James Gosling’s emacs was there to be useful to Unix users before GNU emacs was available on Unix machines. GNU didn’t exist back then.
From display.c the famous skull and crossbones - connoting dangerously clever code, rather than copyright violation:
/* Ultra-hot screen management package
James Gosling, January 1980 */
/* Copyright (c) 1981,1980 James Gosling */
The following is apparently the start of the original README
=========
This is Gosling Emacs, version 84S, locally modified at decwrl.
THE OFFICIAL SOURCES FOR EMACS ARE KEPT ON acetes:/usr/src/local/emacs under RCS control. If you modify the sources on acetes, you are are NOT done until
you update mopar, generate a new version of emacs and test it on a Titan!

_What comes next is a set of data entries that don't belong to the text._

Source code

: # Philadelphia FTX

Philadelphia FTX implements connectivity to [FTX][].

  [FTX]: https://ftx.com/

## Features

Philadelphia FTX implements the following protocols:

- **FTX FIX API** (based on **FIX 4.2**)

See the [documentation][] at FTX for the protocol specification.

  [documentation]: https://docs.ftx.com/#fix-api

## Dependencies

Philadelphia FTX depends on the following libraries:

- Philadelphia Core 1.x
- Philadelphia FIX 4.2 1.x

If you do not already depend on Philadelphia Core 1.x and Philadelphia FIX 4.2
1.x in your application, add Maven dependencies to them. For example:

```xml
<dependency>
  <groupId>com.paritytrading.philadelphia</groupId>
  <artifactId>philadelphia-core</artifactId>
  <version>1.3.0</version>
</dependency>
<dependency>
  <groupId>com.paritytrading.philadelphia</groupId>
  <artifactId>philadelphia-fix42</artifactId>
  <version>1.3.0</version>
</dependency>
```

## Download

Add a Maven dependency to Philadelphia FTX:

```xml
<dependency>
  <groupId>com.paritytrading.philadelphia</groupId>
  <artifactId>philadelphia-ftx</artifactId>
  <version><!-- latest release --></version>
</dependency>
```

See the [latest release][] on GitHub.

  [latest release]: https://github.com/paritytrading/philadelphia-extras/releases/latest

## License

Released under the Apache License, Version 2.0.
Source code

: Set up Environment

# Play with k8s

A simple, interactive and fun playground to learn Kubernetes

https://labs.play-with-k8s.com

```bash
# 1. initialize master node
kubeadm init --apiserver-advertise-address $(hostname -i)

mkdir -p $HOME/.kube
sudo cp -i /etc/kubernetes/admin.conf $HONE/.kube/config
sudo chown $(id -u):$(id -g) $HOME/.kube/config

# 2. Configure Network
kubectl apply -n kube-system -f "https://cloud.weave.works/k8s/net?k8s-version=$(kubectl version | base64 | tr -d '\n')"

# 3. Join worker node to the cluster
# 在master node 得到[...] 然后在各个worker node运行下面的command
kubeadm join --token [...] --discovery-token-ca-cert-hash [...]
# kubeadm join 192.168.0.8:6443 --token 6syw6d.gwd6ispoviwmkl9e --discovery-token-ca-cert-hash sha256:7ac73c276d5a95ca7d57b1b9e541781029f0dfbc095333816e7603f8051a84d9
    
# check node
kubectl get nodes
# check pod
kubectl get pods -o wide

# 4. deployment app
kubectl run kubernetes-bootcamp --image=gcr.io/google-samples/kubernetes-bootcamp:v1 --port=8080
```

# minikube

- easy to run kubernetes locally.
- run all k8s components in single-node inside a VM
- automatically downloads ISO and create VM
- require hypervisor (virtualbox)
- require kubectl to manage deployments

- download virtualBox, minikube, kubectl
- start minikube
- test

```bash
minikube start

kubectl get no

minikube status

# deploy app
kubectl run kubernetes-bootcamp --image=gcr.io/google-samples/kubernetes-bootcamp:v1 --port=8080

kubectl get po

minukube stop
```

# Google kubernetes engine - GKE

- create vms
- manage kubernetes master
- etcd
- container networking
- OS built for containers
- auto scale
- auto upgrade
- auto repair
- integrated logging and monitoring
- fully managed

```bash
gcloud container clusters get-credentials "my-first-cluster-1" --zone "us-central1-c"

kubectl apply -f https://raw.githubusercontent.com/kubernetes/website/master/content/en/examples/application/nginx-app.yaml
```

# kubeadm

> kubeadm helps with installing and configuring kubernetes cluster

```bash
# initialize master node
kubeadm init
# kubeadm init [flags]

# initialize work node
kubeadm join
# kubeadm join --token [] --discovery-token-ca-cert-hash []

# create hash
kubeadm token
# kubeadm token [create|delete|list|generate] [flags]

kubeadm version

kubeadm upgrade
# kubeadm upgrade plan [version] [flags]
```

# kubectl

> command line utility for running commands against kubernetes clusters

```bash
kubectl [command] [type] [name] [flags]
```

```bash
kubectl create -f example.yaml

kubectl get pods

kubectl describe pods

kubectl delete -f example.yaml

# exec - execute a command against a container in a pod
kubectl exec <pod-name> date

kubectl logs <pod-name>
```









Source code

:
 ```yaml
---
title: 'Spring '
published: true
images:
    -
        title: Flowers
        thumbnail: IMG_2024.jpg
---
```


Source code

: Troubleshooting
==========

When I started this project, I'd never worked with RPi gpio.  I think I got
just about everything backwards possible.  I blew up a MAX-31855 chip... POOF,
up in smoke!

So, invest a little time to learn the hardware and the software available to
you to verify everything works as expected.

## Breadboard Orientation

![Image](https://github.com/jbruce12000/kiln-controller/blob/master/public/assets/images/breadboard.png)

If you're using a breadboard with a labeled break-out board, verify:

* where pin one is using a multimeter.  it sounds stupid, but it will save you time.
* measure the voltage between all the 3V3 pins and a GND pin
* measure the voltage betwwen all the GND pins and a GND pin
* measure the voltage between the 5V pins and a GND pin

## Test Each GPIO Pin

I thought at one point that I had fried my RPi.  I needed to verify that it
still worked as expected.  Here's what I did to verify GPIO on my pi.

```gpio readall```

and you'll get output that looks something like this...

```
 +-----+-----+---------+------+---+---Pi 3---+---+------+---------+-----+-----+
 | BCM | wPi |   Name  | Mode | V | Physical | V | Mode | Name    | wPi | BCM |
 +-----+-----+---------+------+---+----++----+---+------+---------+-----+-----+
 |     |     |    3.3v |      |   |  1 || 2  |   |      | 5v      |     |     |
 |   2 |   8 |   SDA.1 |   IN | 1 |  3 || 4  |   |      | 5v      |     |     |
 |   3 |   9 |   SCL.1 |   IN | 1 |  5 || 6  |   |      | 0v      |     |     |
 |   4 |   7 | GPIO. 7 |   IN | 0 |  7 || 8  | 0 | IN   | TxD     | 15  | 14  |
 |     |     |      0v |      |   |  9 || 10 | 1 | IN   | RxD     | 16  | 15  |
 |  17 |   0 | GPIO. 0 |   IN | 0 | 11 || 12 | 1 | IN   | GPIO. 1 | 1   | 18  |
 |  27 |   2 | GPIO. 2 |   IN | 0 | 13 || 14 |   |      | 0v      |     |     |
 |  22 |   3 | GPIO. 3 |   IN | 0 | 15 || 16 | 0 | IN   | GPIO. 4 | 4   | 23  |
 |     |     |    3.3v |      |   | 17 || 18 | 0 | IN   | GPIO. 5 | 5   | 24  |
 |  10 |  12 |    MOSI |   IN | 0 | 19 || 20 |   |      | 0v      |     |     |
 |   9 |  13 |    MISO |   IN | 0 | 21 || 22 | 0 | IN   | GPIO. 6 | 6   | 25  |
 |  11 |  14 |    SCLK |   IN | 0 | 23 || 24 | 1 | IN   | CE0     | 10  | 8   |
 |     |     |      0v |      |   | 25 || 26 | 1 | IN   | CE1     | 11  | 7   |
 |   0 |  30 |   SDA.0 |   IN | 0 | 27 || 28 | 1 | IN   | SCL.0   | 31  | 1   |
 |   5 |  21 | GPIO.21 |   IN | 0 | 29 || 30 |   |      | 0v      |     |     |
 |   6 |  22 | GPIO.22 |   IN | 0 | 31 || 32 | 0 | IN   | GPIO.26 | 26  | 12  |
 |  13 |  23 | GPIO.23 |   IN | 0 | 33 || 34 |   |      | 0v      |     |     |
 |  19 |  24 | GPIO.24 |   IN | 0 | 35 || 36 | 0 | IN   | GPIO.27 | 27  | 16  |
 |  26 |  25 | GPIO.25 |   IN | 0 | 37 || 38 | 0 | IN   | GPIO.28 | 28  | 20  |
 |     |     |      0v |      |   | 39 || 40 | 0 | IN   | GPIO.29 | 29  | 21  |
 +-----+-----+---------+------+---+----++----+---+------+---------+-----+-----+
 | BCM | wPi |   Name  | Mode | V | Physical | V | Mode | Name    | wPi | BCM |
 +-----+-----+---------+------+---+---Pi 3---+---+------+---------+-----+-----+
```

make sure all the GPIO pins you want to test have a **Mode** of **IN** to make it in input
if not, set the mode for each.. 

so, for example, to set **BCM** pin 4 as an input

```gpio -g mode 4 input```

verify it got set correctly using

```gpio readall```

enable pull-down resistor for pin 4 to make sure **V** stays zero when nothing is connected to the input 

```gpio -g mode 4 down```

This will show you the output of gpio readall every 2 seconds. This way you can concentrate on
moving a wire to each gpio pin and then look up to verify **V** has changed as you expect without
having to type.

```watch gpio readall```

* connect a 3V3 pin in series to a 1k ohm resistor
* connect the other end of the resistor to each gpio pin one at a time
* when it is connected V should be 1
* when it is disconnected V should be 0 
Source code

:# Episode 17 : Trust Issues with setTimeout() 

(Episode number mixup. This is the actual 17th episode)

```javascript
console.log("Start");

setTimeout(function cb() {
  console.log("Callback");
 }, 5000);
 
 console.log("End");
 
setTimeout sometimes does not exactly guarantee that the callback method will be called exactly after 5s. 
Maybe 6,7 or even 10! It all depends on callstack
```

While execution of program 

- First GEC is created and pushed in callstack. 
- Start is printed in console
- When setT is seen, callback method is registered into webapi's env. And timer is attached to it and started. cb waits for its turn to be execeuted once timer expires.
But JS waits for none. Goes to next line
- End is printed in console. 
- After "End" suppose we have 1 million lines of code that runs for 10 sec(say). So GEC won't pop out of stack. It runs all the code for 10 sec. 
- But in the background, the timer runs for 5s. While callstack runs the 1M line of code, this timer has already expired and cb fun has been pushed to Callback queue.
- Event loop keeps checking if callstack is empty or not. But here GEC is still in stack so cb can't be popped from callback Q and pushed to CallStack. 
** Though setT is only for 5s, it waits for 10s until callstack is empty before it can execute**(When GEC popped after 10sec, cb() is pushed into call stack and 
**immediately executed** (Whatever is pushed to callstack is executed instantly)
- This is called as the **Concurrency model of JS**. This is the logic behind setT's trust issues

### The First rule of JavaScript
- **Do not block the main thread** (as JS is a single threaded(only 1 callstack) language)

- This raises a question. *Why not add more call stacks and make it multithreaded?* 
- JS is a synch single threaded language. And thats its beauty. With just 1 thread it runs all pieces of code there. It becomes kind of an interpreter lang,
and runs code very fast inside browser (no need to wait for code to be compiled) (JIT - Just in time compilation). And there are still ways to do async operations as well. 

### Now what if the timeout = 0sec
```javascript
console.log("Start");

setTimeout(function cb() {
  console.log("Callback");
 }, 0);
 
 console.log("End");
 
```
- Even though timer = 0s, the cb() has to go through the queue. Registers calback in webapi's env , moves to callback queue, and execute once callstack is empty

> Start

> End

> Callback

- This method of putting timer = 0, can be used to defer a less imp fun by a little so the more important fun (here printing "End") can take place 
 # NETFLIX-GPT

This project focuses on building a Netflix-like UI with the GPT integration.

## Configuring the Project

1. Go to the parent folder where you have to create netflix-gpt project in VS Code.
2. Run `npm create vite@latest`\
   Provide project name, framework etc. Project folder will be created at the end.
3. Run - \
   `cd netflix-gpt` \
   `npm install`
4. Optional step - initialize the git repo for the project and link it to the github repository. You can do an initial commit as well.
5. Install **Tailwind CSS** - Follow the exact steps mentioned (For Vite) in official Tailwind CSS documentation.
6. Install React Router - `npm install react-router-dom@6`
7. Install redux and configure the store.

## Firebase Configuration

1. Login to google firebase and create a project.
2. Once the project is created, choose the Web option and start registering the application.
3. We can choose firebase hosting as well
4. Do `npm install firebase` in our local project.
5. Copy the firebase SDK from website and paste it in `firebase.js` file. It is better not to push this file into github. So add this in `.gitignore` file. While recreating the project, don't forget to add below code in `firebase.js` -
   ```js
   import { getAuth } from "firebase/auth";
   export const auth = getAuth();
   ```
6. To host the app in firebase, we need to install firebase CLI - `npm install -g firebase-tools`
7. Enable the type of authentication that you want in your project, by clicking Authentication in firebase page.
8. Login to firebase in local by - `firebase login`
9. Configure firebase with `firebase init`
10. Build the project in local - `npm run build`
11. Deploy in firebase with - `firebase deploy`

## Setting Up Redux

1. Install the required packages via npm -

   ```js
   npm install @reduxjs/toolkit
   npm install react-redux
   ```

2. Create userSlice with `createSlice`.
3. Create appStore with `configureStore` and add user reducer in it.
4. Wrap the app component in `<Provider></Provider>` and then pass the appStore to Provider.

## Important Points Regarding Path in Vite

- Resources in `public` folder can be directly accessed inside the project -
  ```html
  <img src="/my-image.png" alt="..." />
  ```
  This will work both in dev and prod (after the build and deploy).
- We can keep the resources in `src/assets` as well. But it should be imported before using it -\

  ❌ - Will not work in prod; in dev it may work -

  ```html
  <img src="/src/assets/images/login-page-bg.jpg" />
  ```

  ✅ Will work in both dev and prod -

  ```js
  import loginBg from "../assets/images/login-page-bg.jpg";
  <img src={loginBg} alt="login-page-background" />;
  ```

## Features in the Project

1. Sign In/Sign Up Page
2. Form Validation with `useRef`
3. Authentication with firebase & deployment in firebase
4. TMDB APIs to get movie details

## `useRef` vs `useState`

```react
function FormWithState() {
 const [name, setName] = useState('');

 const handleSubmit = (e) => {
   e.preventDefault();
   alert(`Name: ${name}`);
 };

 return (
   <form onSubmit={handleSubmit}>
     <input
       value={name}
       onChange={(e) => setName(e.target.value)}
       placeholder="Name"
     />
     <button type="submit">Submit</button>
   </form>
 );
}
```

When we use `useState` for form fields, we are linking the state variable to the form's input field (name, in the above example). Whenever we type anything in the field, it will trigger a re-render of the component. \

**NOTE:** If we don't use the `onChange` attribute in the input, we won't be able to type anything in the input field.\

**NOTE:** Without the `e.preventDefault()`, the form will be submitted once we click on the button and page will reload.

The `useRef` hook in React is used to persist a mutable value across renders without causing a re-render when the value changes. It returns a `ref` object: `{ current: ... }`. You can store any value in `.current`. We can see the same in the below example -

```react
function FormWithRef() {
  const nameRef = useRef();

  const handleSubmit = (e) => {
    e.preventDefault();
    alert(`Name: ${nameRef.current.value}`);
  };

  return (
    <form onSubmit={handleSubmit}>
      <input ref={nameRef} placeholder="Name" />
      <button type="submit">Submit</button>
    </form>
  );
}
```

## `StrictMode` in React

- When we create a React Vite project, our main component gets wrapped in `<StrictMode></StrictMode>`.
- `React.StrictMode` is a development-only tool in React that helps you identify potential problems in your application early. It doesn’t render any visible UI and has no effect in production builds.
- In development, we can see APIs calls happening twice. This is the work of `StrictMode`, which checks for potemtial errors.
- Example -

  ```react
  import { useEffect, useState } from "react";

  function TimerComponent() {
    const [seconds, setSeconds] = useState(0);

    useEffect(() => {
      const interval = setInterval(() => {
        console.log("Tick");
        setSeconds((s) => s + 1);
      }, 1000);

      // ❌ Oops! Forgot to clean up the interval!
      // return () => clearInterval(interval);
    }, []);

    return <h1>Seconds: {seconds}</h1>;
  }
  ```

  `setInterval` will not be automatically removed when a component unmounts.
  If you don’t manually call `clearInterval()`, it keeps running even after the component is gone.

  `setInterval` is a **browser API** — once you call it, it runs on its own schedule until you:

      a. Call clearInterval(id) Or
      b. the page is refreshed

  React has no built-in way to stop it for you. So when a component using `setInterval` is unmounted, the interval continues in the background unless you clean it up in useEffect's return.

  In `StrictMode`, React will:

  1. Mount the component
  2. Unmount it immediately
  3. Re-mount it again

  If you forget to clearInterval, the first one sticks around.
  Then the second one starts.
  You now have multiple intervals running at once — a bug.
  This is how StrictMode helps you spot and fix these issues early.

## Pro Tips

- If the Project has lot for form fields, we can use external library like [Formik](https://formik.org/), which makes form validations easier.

The Makefile for the Titan version is kept on circe. See below.
...
Found in this reddit conversation, where you can also read a bit about the backstory, the controversy, and Stallman’s telling of his side.
Two comments in particular:
It’s not famous for being bad and it’s not the first emacs to use a lisp like extension language. It’s the first emacs to be written in C and run on unix.
and
It’s famous for being so bad at lisp that it made RMS create GNU Emacs as a separate project; it’s also famous for being created by the creator of the Java programming language.
Whether these two facts are related is left as an exercise to the reader.